Page 11. SEX
Sex was good and Mitchell was always keen, but even that had become habitual to me. I could forecast what was going to happen. At 10pm Mitchell would get up start clearing the cups away, and say, “I am going to brush my teeth.” I then felt pressured to follow. We would then lay down, lights out Mitchell would start touching and I would sometimes out of pressure go through with having sex. There was no spontaneity, no difference, no excitement.
Our sex life used to be good, it used to be exciting and spontaneous. Sex used to be various positions and last a long time. But it had vanished. I would suggest things, but they were wavered. I wanted, or rather I needed a connection to be able to enjoy sex. The only trouble is, I never even realised that connection was a big deal when it comes to sex. So, I would take it and be disappointed. It was always me that seemed to suggest different things, not just about sex but also life, hobbies, adventures. I wanted to try new experiences together, I was desperate for some connection. Grasping at anything that we could grab on to and just look at each other in amazement and think the same thing. I was waiting! Oh boy was I waiting!
I wanted to see passion, life, excitement and character. Where was it? It was driving me to despair!
I was exhausting all possibilities. I was sad, lonely, bored and, to be frank, I was thinking of leaving but at the same time I didn’t want to. I didn’t want to do that to Mitchell, but she would not listen to me! Why would she not hear me? There was a reason.
What I needed to do, or rather, what I should have done, was to sit her down and say to her in plain English: “I am not happy, things need to change, if there is no change then I am out, I do not want out but the options are becoming fewer daily.” That’s what I needed to do. Why didn’t I, because I was a chicken, because I was gutless?
Why was I gutless? Well, I will tell you. I did not want to hurt Mitchell. “What a crock of shit” I hear you shout as you laugh out loud. Think about it. I did not dislike Mitchell. I didn’t want to hurt Mitchell, why would I? I do not want to hurt people I like. Little did I know that I was going to hurt Mitchell in such a monumental way that she will most likely never fully recover.

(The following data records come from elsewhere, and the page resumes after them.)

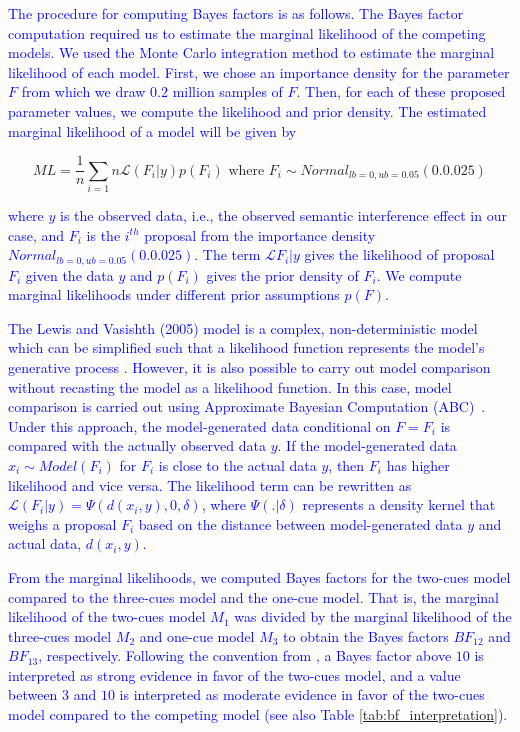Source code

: \documentclass[a4paper, man, floatsintext]{apa7}
\begin{document}
{{\textcolor{blue}{The procedure for computing Bayes factors is as follows. The Bayes factor computation required us to estimate the marginal likelihood of the competing models. We used the Monte Carlo integration method to estimate the marginal likelihood of each model. First, we chose an importance density for the parameter $F$ from which we draw $0.2$ million samples of $F$. Then, for each of these proposed parameter values, we compute the likelihood and prior density. The estimated marginal likelihood of a model will be given by}

\begin{equation}
ML = \frac{1}{n} \sum_{i=1}{n} \mathcal{L}(F_i|y) p(F_i)  \text{ where } F_i \sim Normal_{lb=0,ub=0.05}(0.0.025) 
\end{equation}

\noindent \textcolor{blue}{where $y$ is the observed data, i.e., the observed semantic interference effect in our case, and $F_i$ is the $i^{th}$ proposal from the importance density $Normal_{lb=0,ub=0.05}(0.0.025) $. 
The term $\mathcal{L}{F_i|y}$ gives the likelihood of proposal $F_i$ given the data $y$ and $p(F_i)$ gives the prior density of $F_i$. We compute marginal likelihoods under different prior assumptions $p(F)$.}

\textcolor{blue}{The Lewis and Vasishth (2005) model is a complex, non-deterministic model which can be simplified such that a likelihood function represents the model's generative process  \parencite[e.g., in][]{NicenboimRetrieval2018,lisson2020computational}. However, it is also possible to carry out model comparison without recasting the model as a likelihood function. In this case, model comparison is carried out using Approximate Bayesian Computation (ABC)~\citep{sisson2018handbook,palestro2018likelihood}. Under this approach, the model-generated data conditional on $F=F_i$ is compared with the actually observed data $y$. If the model-generated data $x_{i} \sim Model(F_i)$ for $F_i$ is close to the actual data $y$, then $F_i$ has higher likelihood and vice versa. The likelihood term can be rewritten as $\mathcal{L}(F_i|y) = \Psi(d(x_i, y), 0 , \delta)$, where $\Psi(.|\delta)$ represents a density kernel that weighs a proposal $F_i$ based on the distance between model-generated data $y$ and actual data, $d(x_i,y)$.}

\textcolor{blue}{From the marginal likelihoods, we computed Bayes factors for the two-cues model compared to the three-cues model and the one-cue model. That is, the marginal likelihood of the two-cues model $M_1$ was divided by the marginal likelihood of the three-cues model $M_2$ and one-cue model $M_3$ to obtain the Bayes factors $BF_{12}$ and $BF_{13}$, respectively. Following the convention from \textcite{jeffreys1998theory}, a Bayes factor above $10$ is interpreted as strong evidence in favor of the two-cues model, and a value between $3$ and $10$ is interpreted as moderate evidence in favor of the two-cues model compared to the competing model (see also Table \ref{tab:bf_interpretation}).}

}}
\end{document}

I went a different way instead, the lying, deceitful way that in the end was X times more destructive that sitting her down and telling the truth. Have you heard of the old saying? The truth hurts. I didn’t want to hurt her.
I was not direct enough, I tried in my dumb way by hinting and suggesting, but I was not straight enough. So, what did I do? Well, that’s coming up!
So, I was finding that as we drifted apart we were, or at least I was, becoming increasingly and seemingly indifferent to Mitchell. I was looking for more and pressing for more. I was nagging for something and always wanting to do something. I was looking for a connection. I was bored and getting lonely. I was finding solace in other people and starting to be happier at work than I was at home. Home was boring to me. It was where I ate, slept and just watched TV. Nothing more, there was no joy at home.
I began to tell myself that people change over time and I realised that I had probably changed due to my job. I had been running a service for a considerable time and all was going well. The service performed. I had ploughed a lot of energy and time into that service to make it a success, that is how it was until the day I left, I am proud of that. The staff of about twenty-five were your typical staff, some great, some weird, some a pain in the arse, but it was going well. I never had any thoughts of an affair.
Now this is where it gets more interesting. One day I suggested taking on another service to my boss, as the service I was running had become efficacious and it could now just tick along nicely, so I may have been a little hungry for more.